# WHAT YOU ARE ASKED TO DO
Copying nothing before it, reproduce the line that holds "d'utiliser la vérification biométrique" and every line after it in the data, exactly.
──────── DATASET CONTENT ────────
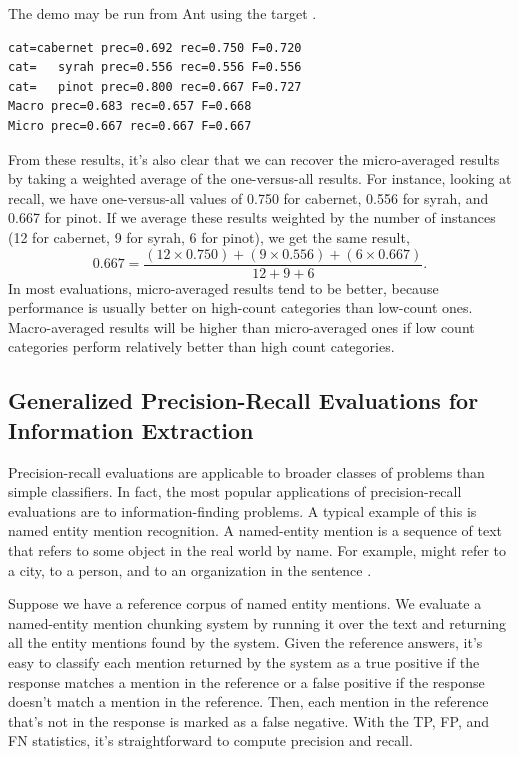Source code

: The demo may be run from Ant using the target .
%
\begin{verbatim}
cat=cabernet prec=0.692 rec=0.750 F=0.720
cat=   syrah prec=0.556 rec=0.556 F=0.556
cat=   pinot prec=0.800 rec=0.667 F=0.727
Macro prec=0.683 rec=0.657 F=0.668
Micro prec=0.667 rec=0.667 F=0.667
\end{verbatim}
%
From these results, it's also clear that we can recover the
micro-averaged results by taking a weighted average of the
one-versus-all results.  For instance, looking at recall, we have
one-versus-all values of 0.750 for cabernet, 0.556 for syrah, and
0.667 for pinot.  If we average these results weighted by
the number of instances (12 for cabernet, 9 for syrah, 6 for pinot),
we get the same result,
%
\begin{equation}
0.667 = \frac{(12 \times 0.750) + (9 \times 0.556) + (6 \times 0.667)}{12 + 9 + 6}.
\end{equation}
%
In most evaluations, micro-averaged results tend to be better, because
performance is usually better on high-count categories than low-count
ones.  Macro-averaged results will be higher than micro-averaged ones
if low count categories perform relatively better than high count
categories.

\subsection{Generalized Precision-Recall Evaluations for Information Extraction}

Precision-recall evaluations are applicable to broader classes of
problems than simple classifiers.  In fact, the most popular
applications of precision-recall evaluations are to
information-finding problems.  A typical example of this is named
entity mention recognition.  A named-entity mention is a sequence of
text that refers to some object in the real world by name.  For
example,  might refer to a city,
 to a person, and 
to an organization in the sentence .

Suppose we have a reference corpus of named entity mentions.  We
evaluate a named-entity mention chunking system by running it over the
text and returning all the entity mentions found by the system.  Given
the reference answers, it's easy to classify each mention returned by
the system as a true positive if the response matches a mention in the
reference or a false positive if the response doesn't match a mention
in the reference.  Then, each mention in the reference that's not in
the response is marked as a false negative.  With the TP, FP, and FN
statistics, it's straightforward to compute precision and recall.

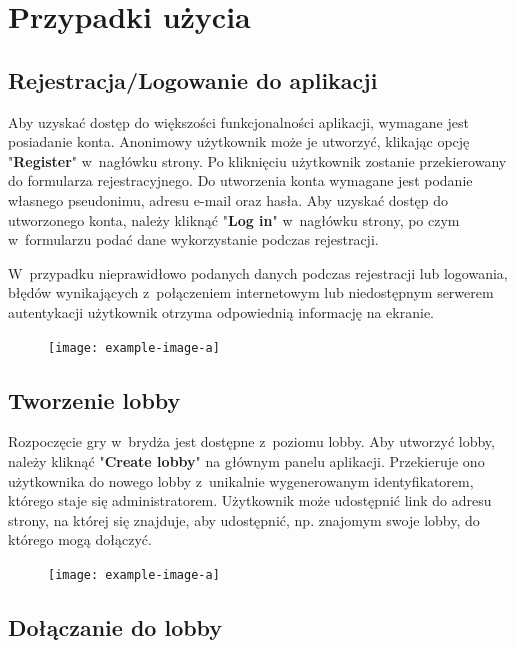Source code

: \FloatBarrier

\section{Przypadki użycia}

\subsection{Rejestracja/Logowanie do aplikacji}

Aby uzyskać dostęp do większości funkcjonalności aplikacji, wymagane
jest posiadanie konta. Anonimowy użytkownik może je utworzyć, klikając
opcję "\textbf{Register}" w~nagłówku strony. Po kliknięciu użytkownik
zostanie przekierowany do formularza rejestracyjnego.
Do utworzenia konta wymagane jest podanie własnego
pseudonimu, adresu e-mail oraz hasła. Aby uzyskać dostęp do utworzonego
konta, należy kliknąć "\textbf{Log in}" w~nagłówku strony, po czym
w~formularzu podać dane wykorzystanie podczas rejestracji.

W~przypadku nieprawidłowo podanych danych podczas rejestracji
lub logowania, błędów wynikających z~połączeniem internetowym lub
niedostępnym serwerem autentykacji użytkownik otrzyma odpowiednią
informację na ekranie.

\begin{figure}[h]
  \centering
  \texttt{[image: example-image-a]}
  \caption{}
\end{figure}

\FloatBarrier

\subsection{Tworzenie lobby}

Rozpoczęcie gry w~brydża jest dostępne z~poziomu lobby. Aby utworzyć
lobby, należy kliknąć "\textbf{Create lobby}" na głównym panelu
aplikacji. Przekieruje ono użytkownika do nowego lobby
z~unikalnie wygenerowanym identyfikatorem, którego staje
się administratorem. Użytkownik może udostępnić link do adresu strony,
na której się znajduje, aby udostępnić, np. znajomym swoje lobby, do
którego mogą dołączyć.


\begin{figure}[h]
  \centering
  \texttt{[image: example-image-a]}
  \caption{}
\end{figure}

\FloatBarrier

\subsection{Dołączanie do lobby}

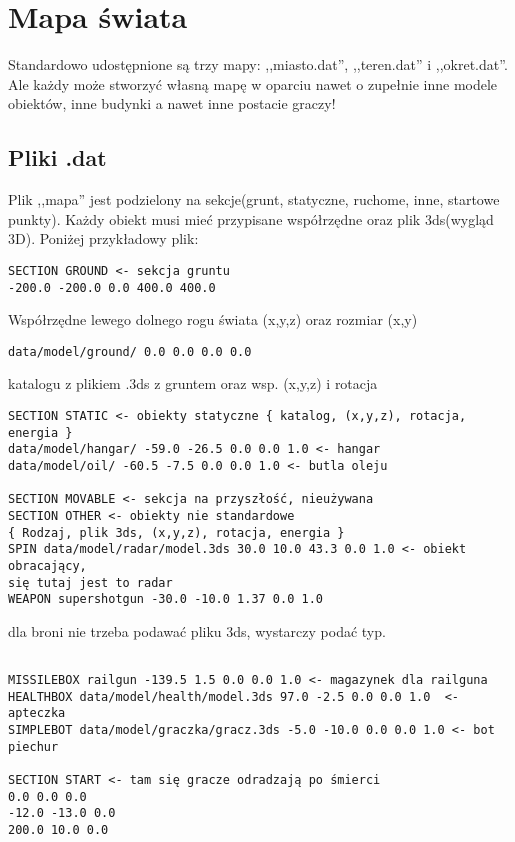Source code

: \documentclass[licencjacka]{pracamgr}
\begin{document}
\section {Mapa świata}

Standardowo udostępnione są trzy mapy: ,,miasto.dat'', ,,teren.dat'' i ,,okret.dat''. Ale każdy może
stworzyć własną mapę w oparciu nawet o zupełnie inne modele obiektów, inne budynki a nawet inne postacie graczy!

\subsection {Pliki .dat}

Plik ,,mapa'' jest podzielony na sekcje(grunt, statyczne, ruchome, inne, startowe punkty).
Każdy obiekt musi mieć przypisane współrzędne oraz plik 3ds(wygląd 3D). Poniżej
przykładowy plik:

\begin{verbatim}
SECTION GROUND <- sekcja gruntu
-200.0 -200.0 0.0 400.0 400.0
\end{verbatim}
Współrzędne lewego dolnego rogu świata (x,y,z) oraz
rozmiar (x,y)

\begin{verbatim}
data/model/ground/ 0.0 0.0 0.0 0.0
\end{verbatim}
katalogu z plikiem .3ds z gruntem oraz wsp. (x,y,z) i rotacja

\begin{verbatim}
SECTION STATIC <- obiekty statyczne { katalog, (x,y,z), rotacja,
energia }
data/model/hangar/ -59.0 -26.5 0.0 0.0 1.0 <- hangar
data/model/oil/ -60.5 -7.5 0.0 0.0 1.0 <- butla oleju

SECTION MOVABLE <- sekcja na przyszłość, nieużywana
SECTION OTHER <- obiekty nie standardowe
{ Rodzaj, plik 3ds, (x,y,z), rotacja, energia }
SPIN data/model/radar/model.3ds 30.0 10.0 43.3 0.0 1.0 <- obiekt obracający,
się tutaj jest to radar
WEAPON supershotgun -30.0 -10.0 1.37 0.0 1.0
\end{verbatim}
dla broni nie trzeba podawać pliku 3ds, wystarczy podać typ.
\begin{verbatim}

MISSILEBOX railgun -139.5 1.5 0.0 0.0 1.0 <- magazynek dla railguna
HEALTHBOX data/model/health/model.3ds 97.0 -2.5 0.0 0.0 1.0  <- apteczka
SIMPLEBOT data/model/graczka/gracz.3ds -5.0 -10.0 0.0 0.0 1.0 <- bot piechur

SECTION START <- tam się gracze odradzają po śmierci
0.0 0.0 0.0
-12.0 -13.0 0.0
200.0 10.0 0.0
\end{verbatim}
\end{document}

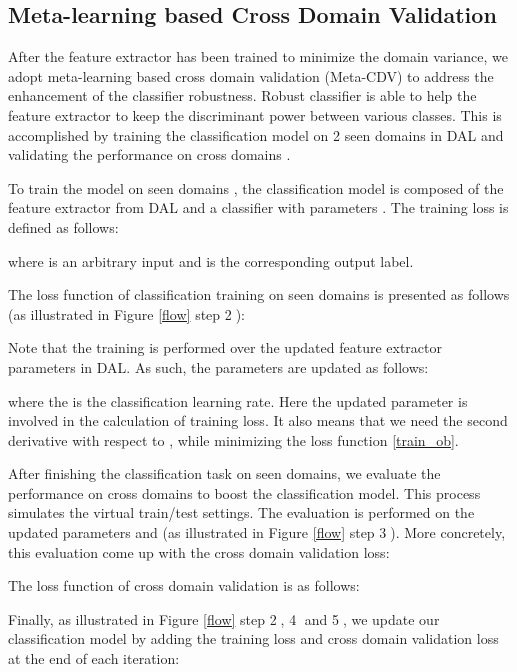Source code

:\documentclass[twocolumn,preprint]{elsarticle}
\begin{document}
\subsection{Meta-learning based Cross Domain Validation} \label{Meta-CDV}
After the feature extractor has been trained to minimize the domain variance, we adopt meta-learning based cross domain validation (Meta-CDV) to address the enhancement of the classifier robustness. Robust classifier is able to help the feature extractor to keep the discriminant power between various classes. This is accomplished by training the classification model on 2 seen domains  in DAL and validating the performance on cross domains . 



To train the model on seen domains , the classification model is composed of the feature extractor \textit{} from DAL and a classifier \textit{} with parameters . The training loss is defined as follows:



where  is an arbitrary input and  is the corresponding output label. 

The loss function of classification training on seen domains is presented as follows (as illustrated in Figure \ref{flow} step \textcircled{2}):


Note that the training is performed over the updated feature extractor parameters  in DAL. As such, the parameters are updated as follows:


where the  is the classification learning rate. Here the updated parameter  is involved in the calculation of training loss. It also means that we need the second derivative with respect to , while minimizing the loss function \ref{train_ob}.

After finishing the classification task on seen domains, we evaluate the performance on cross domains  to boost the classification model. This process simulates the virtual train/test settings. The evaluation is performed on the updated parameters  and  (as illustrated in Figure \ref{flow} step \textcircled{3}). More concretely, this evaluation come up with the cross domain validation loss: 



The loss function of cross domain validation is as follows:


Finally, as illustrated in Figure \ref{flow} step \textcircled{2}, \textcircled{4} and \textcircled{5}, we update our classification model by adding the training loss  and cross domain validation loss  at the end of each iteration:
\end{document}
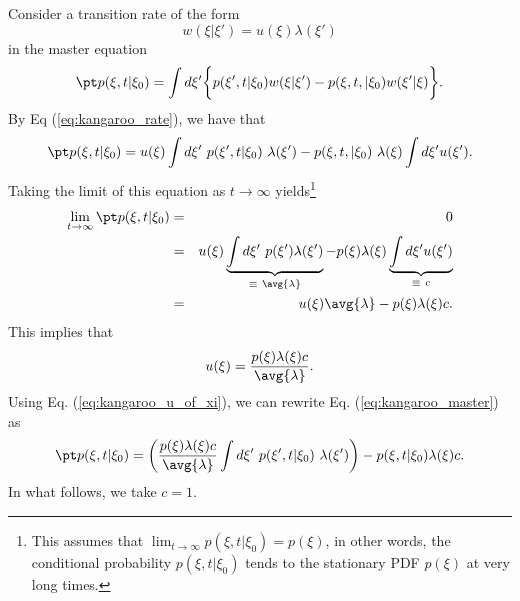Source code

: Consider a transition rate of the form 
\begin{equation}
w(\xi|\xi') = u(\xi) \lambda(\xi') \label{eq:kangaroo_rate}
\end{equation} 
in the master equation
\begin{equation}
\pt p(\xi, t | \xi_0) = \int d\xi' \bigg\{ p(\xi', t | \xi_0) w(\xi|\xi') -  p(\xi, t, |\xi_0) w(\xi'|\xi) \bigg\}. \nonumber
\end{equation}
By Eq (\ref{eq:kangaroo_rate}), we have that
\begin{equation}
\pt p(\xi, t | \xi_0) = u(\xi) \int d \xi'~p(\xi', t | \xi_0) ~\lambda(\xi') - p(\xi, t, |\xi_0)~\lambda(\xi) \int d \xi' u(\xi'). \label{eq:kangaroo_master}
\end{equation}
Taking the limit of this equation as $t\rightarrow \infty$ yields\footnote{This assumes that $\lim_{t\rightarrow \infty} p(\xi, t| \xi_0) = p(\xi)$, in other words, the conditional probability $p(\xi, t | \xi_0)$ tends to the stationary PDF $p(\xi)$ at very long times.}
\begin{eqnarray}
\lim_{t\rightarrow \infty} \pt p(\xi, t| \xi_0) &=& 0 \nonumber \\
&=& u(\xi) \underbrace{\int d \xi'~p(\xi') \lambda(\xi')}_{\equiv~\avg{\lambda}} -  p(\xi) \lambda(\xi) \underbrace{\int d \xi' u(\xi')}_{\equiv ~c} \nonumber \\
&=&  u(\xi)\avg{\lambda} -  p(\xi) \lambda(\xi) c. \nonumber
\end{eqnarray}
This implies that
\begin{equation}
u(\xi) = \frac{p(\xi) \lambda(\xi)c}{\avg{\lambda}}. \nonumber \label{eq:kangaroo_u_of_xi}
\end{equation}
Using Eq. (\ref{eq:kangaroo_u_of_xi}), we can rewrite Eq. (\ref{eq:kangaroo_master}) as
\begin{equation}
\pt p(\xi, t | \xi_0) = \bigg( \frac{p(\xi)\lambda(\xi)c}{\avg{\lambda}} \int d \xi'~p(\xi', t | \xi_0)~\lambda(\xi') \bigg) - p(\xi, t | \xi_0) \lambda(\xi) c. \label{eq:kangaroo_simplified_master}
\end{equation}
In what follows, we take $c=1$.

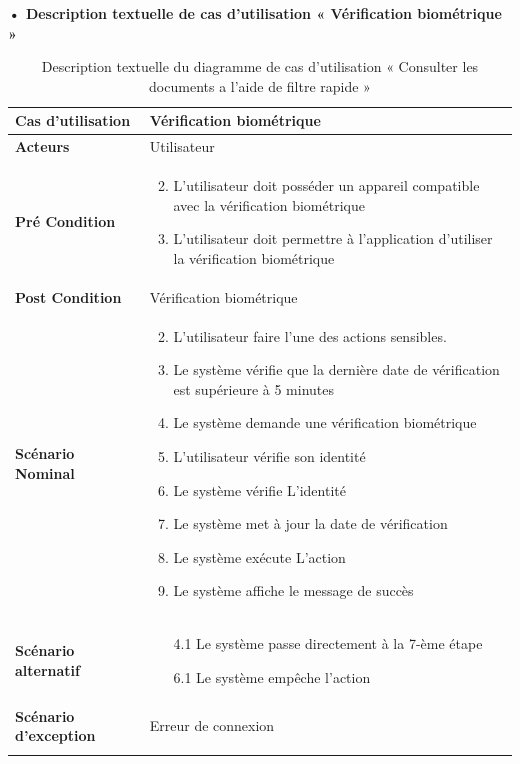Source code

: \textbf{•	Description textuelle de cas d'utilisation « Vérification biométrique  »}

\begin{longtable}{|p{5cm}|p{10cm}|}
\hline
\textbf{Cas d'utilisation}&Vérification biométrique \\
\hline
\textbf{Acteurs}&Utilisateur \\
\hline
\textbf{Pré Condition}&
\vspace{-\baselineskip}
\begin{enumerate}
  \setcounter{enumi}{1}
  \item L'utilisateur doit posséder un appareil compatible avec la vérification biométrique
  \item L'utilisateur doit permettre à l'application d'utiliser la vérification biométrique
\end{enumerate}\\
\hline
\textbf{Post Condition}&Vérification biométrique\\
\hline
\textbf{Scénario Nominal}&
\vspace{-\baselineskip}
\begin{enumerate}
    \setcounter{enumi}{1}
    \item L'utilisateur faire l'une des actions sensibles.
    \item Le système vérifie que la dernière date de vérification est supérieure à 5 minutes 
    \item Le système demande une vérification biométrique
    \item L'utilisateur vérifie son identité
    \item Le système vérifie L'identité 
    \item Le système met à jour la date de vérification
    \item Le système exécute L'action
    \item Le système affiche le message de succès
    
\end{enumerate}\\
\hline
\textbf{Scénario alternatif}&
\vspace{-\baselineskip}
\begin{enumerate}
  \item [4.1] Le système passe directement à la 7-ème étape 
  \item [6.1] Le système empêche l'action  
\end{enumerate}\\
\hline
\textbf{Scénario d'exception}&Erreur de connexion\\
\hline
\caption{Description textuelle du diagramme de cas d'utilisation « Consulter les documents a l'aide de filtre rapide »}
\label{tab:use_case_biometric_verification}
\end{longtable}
────────
# RESULT OF THE TASK
  \item L'utilisateur doit permettre à l'application d'utiliser la vérification biométrique
\end{enumerate}\\
\hline
\textbf{Post Condition}&Vérification biométrique\\
\hline
\textbf{Scénario Nominal}&
\vspace{-\baselineskip}
\begin{enumerate}
    \setcounter{enumi}{1}
    \item L'utilisateur faire l'une des actions sensibles.
    \item Le système vérifie que la dernière date de vérification est supérieure à 5 minutes 
    \item Le système demande une vérification biométrique
    \item L'utilisateur vérifie son identité
    \item Le système vérifie L'identité 
    \item Le système met à jour la date de vérification
    \item Le système exécute L'action
    \item Le système affiche le message de succès
    
\end{enumerate}\\
\hline
\textbf{Scénario alternatif}&
\vspace{-\baselineskip}
\begin{enumerate}
  \item [4.1] Le système passe directement à la 7-ème étape 
  \item [6.1] Le système empêche l'action  
\end{enumerate}\\
\hline
\textbf{Scénario d'exception}&Erreur de connexion\\
\hline
\caption{Description textuelle du diagramme de cas d'utilisation « Consulter les documents a l'aide de filtre rapide »}
\label{tab:use_case_biometric_verification}
\end{longtable}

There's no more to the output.